Sciskacze- robie codziennie 3 serie po 100 razy na kazdą rękę, zaczynałem od 50 a chce dojechac do 200, a cwicze tym od 2 tygodni. Dobre cwiczenie na dłonie, ale przedramie tez dostaje. Jeszcze nie wiem jakie będą po tym efekty na trasie, ale przypuszczam ze dobre.

Osobiscie polecam własnie robic codziennie kij od miotły i sciskacz (nie trzeba wychodzic z domu). Ja dodatkowo robie siłownie i zamowiłem sobie jeszcze powerballa. Zobaczymy jakie beda efekty na Czarnej Górze w lipcu :D zobaczymy czy dojade dalej niz w kwietniu :DD

marcin4444 co do palca na klamce to trzymaj go cały czas po jakims czasie ci sie przyzwyczai i przestanie bolec
iimacko
Posty: 37
Rejestracja: 27.10.2009 19:17:59
Kontakt:

Post autor: iimacko »

ja mam jeszcze inne ćwiczenie które wyczytałem na forum motocrossowym i po sprawdzeniu w szpindlu myślę ze daje rade :
zaciskasz dłonie mocno przez 5minut (na początku nie moglem zaciskać przez 2 minuty)
następnie robisz chwile przerwy (ok 1-2minuty) i zaciskasz mocno samymi palcami przez 5 minut. Tempo jakim wykonuje ćwiczenie to 70% max szybkości
groochas
moderator
Posty: 2411
Rejestracja: 18.04.2004 23:17:14
Lokalizacja: Kraków --> Nowa Huta
Kontakt:

Post autor: groochas »

A mnie bolą same przywodziciele kciuka. Jak to wycwiczyc ?
kubabike
Posty: 627
Rejestracja: 11.12.2004 16:54:51
Lokalizacja: Łódź
Kontakt:

Post autor: kubabike »

To może ja się wypowiem, bo miałem podobny problem. Na dziurawych trasach czesto bolały mnie sciegna i poduszeczki pod palcami. Dochodziło do tego nawet ze palce bolały mnie miesiąc i dluzej. Postanowiłem coś z tym zrobić. Tak jak Marek wyżej napisał zapisanie na ścianke rozwiązało problem. Ręce i palce sobie tak wzmocniłem, że czerpie radośc nawet na koniec dlugiego zjazdu i nie męczę się. POlecam!
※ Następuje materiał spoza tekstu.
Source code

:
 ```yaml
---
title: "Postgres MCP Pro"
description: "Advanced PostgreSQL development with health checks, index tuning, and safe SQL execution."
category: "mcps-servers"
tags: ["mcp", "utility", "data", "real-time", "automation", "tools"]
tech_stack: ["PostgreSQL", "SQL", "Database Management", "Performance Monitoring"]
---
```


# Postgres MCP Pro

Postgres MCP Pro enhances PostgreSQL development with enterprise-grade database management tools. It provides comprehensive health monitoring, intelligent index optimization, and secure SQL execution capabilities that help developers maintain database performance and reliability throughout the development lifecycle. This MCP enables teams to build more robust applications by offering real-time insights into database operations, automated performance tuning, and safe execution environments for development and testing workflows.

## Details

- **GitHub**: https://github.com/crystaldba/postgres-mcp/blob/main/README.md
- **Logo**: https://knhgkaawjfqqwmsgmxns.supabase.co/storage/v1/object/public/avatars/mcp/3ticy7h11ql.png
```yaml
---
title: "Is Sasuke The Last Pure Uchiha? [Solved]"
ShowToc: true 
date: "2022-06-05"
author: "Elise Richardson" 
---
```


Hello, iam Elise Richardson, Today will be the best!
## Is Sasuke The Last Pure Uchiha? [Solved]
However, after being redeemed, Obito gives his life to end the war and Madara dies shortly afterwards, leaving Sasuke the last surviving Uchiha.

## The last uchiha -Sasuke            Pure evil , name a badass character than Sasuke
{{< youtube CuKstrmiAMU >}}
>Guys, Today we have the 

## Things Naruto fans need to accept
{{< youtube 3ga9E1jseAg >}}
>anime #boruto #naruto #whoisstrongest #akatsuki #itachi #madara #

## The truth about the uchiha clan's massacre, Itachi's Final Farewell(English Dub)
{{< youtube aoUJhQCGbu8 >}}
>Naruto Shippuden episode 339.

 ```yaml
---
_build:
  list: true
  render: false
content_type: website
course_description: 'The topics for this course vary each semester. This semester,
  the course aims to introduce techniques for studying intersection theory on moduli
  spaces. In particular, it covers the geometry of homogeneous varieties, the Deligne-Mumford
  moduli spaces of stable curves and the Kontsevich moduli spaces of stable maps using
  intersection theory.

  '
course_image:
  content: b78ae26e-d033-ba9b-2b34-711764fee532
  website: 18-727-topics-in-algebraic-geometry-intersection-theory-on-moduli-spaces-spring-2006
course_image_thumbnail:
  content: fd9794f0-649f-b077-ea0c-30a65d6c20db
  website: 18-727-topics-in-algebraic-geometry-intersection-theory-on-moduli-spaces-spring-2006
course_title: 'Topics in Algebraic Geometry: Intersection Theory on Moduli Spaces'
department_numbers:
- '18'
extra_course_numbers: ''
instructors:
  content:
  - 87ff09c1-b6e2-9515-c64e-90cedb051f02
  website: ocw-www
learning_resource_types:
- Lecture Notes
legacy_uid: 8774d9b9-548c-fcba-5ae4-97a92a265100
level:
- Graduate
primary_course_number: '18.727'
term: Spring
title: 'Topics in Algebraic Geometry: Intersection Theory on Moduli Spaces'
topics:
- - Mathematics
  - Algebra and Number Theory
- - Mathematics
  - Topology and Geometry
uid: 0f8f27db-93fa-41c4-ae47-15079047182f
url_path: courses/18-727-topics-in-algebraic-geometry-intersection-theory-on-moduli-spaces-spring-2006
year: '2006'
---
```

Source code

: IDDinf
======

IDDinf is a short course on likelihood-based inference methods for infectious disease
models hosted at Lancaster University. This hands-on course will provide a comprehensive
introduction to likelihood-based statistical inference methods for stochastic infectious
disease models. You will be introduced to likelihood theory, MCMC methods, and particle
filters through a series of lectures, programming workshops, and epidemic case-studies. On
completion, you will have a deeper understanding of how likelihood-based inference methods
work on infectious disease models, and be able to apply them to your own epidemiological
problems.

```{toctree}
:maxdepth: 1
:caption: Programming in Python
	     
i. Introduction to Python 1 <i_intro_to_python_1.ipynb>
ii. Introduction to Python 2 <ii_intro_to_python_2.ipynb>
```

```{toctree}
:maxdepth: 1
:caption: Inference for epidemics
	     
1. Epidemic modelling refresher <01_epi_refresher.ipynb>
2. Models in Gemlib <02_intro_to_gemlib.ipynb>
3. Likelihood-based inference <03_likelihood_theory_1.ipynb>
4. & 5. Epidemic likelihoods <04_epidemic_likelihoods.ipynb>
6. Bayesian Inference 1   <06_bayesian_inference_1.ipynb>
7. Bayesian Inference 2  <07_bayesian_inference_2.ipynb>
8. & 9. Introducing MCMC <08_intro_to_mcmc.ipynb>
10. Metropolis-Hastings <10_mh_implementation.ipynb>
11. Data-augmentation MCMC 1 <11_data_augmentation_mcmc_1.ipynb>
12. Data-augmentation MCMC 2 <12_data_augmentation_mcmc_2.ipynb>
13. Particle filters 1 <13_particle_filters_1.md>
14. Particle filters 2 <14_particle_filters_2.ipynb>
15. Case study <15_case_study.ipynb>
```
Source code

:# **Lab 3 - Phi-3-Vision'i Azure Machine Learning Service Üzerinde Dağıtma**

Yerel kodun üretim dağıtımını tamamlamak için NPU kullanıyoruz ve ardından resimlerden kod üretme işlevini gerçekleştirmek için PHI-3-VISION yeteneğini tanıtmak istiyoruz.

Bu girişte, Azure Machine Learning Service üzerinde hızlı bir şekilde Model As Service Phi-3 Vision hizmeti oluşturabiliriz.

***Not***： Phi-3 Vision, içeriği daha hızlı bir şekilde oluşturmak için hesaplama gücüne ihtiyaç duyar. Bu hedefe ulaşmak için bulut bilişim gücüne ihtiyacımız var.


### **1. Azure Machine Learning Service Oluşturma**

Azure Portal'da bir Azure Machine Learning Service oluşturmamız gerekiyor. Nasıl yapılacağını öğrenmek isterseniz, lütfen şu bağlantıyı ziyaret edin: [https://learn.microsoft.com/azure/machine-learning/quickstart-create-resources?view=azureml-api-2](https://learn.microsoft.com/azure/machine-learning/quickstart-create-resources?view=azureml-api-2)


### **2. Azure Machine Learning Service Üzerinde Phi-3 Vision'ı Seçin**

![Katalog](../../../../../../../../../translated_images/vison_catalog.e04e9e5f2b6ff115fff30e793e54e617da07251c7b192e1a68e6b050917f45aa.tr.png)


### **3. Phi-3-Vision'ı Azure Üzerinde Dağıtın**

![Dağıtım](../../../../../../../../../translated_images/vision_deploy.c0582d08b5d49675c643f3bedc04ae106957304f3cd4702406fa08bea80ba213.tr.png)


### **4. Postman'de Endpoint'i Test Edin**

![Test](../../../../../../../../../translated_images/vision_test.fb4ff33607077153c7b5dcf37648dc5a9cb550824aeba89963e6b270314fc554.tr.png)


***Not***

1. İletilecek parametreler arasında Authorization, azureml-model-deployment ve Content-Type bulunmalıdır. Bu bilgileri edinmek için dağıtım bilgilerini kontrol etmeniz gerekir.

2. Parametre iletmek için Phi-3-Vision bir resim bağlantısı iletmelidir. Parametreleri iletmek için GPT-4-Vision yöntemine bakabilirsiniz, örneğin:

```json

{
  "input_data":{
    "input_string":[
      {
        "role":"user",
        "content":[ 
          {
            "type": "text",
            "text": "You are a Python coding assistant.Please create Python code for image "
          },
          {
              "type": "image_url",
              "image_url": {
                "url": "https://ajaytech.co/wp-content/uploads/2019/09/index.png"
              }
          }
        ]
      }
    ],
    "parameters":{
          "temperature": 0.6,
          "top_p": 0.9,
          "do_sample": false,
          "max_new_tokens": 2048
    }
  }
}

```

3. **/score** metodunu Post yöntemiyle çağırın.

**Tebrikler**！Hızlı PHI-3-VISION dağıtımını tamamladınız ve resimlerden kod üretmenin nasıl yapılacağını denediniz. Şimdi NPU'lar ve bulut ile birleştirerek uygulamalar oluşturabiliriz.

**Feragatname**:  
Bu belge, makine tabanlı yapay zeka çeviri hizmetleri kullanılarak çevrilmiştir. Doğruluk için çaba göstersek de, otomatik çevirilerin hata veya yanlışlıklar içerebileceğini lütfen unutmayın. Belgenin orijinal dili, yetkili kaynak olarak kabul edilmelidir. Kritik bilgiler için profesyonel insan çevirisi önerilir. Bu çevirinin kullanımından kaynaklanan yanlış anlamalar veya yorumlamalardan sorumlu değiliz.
Aha takie ściski kulturystyczne lub inne przyzady nie daja w 1/4 tego co scianka. Wczesniej sotsowałem takie kółeczko i drązek z nawinietym sznurkiem.
Johnyk
Posty: 1960
Rejestracja: 14.10.2006 20:26:56
Kontakt:

Post autor: Johnyk »

Omg, jak mogą palce boleć :o Jedyna rzecz jaka jest potrzebna żeby ręce nie bolały i się dobrze hamowało - dobre ustawienie klamek. Nie pionowo w dół, nie poziomo w górę, nie płasko, tak z 30* w dół, oczywiście zależy od wielkości roweru, wzrostu, tego czy jeździsz bardziej DH, czy FR etc, ale w moim przypadku raczej daję klamki bardziej do poziomu - i łatwiej obrać dobrą pozycję do jazdy, i lepiej się hamuje, ogólnie dobre ustawienie klamek jest dla mnie tak samo ważne, jak chociażby wysokość na jakiej siedzę na siedzeniu..
miki_ck
Posty: 1491
Rejestracja: 25.11.2008 21:19:53
Lokalizacja: Kielce
Kontakt:

Post autor: miki_ck »

Johnyk pisze:Omg, jak mogą palce boleć
hehe, już widzę jak zaraz Cię zjadą, że chyba nie byłeś nigdy na porządnej trasie w górach itp itd :wink:

Ściskacz sporo daje (szczególnie w przygotowaniu przez sezonem), choć mi tak naprawdę wystarcza regularna jazda i nawet w górach nie mam problemów z bolącymi dłońmi (ręce się czuje po kilku szybkich zjazdach, ale też bez przesady...)
Nieco gorzej jest, jak przez zimę nic nie robię totalnie, to na początku sezonu ręce słabe dość :roll:
marcin4444
Posty: 231
Rejestracja: 01.02.2010 20:36:14
Lokalizacja: Skoczów
Kontakt:

Post autor: marcin4444 »

Johnyk pisze:
Omg, jak mogą palce boleć Surprised...
Zależy w jakim terenie jeździsz czy lekkie górki gdzie hamujesz sporadycznie czy prawdziwe góry.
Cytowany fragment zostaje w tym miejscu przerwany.